=== Begin Enclosure ===

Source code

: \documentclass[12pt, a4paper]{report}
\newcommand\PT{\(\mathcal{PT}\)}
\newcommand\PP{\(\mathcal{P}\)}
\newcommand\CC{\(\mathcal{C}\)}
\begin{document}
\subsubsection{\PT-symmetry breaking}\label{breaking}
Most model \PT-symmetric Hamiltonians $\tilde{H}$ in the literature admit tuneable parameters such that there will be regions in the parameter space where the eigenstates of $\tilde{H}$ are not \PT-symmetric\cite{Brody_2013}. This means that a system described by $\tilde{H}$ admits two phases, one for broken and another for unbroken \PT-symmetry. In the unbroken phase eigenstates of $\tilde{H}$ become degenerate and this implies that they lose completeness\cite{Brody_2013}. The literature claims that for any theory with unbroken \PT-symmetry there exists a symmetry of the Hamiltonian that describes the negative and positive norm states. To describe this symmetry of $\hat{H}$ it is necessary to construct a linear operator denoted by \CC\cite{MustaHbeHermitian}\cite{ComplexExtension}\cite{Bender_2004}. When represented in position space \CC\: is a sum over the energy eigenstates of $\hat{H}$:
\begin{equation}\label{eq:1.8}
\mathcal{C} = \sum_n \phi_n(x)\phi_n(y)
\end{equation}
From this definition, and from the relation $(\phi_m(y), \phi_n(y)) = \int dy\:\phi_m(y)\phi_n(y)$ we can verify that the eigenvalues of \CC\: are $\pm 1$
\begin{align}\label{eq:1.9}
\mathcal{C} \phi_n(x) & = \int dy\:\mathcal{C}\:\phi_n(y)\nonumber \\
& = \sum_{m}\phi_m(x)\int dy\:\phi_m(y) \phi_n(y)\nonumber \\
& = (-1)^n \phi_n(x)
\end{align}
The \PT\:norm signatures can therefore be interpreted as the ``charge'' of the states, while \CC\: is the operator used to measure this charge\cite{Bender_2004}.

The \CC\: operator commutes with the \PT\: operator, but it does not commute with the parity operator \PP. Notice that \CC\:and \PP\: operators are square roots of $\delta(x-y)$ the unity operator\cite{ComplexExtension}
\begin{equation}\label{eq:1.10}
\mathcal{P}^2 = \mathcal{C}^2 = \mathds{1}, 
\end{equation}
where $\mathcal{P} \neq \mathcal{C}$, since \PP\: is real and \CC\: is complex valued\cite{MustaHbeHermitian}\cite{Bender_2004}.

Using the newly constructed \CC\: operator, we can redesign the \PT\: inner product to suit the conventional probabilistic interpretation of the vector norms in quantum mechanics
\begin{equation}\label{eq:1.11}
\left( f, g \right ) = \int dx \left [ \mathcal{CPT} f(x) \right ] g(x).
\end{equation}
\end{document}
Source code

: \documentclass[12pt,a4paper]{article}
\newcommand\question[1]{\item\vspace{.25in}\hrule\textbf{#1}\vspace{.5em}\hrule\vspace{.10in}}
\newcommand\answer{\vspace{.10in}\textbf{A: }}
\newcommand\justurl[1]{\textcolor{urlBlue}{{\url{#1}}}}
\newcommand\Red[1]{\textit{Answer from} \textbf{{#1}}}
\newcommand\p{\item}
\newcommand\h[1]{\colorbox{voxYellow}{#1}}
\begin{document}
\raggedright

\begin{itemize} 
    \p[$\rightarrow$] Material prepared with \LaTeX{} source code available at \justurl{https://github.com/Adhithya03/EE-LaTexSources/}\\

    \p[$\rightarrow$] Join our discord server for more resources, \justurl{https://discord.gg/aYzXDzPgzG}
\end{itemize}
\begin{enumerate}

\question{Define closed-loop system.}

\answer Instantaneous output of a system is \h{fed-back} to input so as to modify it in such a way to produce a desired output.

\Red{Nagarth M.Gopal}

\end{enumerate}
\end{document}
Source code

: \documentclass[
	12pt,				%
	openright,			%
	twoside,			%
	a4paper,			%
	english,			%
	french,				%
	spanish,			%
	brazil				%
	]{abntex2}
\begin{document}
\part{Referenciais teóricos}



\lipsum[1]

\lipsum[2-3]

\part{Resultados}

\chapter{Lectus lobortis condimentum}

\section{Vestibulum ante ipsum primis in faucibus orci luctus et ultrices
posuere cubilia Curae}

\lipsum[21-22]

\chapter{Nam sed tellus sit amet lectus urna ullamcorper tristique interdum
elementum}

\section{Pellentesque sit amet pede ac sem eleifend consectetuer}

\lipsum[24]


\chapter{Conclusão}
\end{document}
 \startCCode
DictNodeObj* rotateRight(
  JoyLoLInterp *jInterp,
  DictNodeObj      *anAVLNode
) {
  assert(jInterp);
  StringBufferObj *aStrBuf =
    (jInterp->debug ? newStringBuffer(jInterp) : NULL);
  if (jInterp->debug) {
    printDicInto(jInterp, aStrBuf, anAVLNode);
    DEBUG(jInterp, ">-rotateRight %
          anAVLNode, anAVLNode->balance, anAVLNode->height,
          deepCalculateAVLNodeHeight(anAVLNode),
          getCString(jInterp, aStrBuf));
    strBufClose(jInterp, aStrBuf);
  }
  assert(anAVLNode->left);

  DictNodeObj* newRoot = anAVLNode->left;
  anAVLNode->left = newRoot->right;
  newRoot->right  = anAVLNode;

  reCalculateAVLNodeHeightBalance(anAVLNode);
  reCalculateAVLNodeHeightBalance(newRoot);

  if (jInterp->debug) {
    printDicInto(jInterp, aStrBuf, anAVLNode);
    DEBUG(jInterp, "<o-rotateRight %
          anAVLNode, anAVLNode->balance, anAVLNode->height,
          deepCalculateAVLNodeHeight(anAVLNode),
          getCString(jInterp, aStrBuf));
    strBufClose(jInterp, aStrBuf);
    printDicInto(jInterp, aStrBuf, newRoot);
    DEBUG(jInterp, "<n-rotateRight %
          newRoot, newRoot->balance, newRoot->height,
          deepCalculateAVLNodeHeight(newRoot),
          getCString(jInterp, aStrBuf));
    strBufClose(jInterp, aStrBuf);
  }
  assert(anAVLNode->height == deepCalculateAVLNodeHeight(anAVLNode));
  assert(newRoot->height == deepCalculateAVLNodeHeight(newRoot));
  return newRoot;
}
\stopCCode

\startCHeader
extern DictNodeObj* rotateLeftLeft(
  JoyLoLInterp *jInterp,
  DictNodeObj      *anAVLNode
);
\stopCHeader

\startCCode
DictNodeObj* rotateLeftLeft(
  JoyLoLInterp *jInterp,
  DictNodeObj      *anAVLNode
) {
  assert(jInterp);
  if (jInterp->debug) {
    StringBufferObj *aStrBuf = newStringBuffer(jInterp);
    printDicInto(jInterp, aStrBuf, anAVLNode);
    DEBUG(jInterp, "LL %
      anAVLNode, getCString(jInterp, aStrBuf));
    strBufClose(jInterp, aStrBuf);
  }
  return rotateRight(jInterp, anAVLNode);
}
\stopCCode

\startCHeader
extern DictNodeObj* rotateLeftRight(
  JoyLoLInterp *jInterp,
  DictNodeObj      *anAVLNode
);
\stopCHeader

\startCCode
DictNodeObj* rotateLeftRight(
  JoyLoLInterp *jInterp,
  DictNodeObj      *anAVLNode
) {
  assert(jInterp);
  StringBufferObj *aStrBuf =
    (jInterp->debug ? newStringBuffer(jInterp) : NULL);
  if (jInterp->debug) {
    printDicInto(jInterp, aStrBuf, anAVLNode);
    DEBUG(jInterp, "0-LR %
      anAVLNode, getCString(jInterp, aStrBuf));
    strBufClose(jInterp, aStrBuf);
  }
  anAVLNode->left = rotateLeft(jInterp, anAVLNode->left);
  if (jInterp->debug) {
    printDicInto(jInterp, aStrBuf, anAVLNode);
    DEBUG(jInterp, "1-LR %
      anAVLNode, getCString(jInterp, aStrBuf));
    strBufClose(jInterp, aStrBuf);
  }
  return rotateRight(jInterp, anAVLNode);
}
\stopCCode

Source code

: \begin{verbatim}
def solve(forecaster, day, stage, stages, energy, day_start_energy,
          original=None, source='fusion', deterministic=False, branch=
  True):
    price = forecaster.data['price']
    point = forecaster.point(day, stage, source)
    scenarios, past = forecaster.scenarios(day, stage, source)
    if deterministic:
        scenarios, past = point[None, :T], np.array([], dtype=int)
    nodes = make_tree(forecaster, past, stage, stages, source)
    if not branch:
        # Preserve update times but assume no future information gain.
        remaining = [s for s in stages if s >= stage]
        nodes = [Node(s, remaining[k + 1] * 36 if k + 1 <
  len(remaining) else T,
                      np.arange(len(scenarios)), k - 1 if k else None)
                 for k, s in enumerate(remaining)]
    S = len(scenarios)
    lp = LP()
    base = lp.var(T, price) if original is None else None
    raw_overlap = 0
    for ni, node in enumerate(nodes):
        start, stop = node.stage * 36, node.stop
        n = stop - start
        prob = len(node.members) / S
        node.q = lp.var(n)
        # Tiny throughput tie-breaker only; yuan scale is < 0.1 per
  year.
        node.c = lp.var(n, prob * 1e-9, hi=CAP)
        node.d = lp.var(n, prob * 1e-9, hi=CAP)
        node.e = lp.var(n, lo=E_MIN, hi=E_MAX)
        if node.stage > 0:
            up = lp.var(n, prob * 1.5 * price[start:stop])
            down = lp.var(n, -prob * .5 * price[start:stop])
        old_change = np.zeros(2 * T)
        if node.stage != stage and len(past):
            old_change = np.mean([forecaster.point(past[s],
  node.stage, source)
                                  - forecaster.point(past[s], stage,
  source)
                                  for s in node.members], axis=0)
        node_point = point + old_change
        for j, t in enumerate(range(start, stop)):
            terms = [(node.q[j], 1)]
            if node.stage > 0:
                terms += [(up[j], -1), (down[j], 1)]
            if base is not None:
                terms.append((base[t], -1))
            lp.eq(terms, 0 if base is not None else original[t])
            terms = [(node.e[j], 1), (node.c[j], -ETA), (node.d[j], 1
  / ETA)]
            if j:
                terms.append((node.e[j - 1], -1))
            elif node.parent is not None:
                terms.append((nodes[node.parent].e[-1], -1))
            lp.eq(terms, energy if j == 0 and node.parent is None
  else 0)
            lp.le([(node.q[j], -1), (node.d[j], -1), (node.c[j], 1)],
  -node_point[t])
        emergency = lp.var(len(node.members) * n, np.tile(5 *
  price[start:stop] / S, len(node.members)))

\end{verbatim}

=== End Enclosure ===

## WHAT YOU HAVE TO DO
Above are the records; from them, give again exactly the lines from the one containing "nodes = [Node(s, remaining[k" through the one containing "down = lp.var(n, -prob", both included.

## OUTPUT OF THE TASK
        nodes = [Node(s, remaining[k + 1] * 36 if k + 1 <
  len(remaining) else T,
                      np.arange(len(scenarios)), k - 1 if k else None)
                 for k, s in enumerate(remaining)]
    S = len(scenarios)
    lp = LP()
    base = lp.var(T, price) if original is None else None
    raw_overlap = 0
    for ni, node in enumerate(nodes):
        start, stop = node.stage * 36, node.stop
        n = stop - start
        prob = len(node.members) / S
        node.q = lp.var(n)
        # Tiny throughput tie-breaker only; yuan scale is < 0.1 per
  year.
        node.c = lp.var(n, prob * 1e-9, hi=CAP)
        node.d = lp.var(n, prob * 1e-9, hi=CAP)
        node.e = lp.var(n, lo=E_MIN, hi=E_MAX)
        if node.stage > 0:
            up = lp.var(n, prob * 1.5 * price[start:stop])
            down = lp.var(n, -prob * .5 * price[start:stop])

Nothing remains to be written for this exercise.